Quote, with no changes, the lines that run from the top of the material to the line with "编写计算以特定索引结尾的 LIS 长度的函数也非常类似于方法", both included.

[Start of Attachment]

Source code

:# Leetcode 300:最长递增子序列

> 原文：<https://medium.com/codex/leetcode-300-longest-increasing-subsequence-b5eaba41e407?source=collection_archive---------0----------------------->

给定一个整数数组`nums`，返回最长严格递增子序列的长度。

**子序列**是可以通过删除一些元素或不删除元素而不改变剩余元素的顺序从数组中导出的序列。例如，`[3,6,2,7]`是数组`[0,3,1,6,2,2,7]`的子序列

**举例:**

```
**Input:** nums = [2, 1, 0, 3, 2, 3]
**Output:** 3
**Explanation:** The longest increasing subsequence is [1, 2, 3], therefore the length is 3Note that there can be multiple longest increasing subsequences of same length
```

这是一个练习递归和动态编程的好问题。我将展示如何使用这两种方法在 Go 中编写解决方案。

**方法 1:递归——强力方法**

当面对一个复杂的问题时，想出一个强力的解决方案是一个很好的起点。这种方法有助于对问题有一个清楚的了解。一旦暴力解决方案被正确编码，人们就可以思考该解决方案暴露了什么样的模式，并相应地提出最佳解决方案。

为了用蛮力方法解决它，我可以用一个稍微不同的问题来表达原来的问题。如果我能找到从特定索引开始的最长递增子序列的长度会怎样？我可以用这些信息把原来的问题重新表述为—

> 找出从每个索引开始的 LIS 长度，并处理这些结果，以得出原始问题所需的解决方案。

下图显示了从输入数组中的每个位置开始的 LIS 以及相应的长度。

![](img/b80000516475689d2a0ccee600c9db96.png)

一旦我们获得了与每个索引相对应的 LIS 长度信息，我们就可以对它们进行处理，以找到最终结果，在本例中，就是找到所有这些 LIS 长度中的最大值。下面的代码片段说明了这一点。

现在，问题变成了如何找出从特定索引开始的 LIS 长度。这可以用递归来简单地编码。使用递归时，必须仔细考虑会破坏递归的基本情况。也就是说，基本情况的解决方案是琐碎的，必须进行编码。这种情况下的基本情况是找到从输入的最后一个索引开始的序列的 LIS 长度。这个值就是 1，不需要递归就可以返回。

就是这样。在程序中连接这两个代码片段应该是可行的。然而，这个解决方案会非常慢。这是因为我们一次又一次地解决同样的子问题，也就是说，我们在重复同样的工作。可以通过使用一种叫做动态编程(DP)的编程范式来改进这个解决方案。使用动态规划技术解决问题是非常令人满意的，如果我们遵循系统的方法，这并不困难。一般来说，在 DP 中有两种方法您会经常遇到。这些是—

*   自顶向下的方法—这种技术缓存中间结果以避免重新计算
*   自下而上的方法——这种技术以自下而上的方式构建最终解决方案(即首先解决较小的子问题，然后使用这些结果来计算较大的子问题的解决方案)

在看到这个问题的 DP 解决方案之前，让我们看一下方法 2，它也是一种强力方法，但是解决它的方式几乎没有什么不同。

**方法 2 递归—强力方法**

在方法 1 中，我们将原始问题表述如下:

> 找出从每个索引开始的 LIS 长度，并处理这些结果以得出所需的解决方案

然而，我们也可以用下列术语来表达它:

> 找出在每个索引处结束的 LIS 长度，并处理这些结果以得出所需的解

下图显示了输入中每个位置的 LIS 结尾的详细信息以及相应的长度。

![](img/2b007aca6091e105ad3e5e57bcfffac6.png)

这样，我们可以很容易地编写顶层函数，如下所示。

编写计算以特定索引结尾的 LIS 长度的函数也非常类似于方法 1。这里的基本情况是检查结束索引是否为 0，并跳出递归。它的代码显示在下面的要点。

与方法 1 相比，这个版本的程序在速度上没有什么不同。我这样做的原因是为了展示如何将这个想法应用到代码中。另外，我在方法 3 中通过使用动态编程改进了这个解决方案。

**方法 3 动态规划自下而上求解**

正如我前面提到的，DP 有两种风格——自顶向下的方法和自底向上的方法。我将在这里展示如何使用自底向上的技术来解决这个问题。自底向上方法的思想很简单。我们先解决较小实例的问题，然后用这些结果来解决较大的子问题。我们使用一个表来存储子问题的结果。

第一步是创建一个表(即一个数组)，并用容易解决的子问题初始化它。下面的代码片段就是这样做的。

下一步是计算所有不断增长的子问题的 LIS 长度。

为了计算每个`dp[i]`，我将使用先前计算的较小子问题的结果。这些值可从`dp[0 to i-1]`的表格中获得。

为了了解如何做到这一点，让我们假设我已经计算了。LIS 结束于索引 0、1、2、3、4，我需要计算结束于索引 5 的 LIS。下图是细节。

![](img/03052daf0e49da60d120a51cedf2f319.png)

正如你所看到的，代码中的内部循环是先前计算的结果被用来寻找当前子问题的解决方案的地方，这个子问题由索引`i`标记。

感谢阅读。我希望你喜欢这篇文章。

[End of Attachment]

◆ Reply to the task ◆
Source code

:# Leetcode 300:最长递增子序列

> 原文：<https://medium.com/codex/leetcode-300-longest-increasing-subsequence-b5eaba41e407?source=collection_archive---------0----------------------->

给定一个整数数组`nums`，返回最长严格递增子序列的长度。

**子序列**是可以通过删除一些元素或不删除元素而不改变剩余元素的顺序从数组中导出的序列。例如，`[3,6,2,7]`是数组`[0,3,1,6,2,2,7]`的子序列

**举例:**

```
**Input:** nums = [2, 1, 0, 3, 2, 3]
**Output:** 3
**Explanation:** The longest increasing subsequence is [1, 2, 3], therefore the length is 3Note that there can be multiple longest increasing subsequences of same length
```

这是一个练习递归和动态编程的好问题。我将展示如何使用这两种方法在 Go 中编写解决方案。

**方法 1:递归——强力方法**

当面对一个复杂的问题时，想出一个强力的解决方案是一个很好的起点。这种方法有助于对问题有一个清楚的了解。一旦暴力解决方案被正确编码，人们就可以思考该解决方案暴露了什么样的模式，并相应地提出最佳解决方案。

为了用蛮力方法解决它，我可以用一个稍微不同的问题来表达原来的问题。如果我能找到从特定索引开始的最长递增子序列的长度会怎样？我可以用这些信息把原来的问题重新表述为—

> 找出从每个索引开始的 LIS 长度，并处理这些结果，以得出原始问题所需的解决方案。

下图显示了从输入数组中的每个位置开始的 LIS 以及相应的长度。

![](img/b80000516475689d2a0ccee600c9db96.png)

一旦我们获得了与每个索引相对应的 LIS 长度信息，我们就可以对它们进行处理，以找到最终结果，在本例中，就是找到所有这些 LIS 长度中的最大值。下面的代码片段说明了这一点。

现在，问题变成了如何找出从特定索引开始的 LIS 长度。这可以用递归来简单地编码。使用递归时，必须仔细考虑会破坏递归的基本情况。也就是说，基本情况的解决方案是琐碎的，必须进行编码。这种情况下的基本情况是找到从输入的最后一个索引开始的序列的 LIS 长度。这个值就是 1，不需要递归就可以返回。

就是这样。在程序中连接这两个代码片段应该是可行的。然而，这个解决方案会非常慢。这是因为我们一次又一次地解决同样的子问题，也就是说，我们在重复同样的工作。可以通过使用一种叫做动态编程(DP)的编程范式来改进这个解决方案。使用动态规划技术解决问题是非常令人满意的，如果我们遵循系统的方法，这并不困难。一般来说，在 DP 中有两种方法您会经常遇到。这些是—

*   自顶向下的方法—这种技术缓存中间结果以避免重新计算
*   自下而上的方法——这种技术以自下而上的方式构建最终解决方案(即首先解决较小的子问题，然后使用这些结果来计算较大的子问题的解决方案)

在看到这个问题的 DP 解决方案之前，让我们看一下方法 2，它也是一种强力方法，但是解决它的方式几乎没有什么不同。

**方法 2 递归—强力方法**

在方法 1 中，我们将原始问题表述如下:

> 找出从每个索引开始的 LIS 长度，并处理这些结果以得出所需的解决方案

然而，我们也可以用下列术语来表达它:

> 找出在每个索引处结束的 LIS 长度，并处理这些结果以得出所需的解

下图显示了输入中每个位置的 LIS 结尾的详细信息以及相应的长度。

![](img/2b007aca6091e105ad3e5e57bcfffac6.png)

这样，我们可以很容易地编写顶层函数，如下所示。

编写计算以特定索引结尾的 LIS 长度的函数也非常类似于方法 1。这里的基本情况是检查结束索引是否为 0，并跳出递归。它的代码显示在下面的要点。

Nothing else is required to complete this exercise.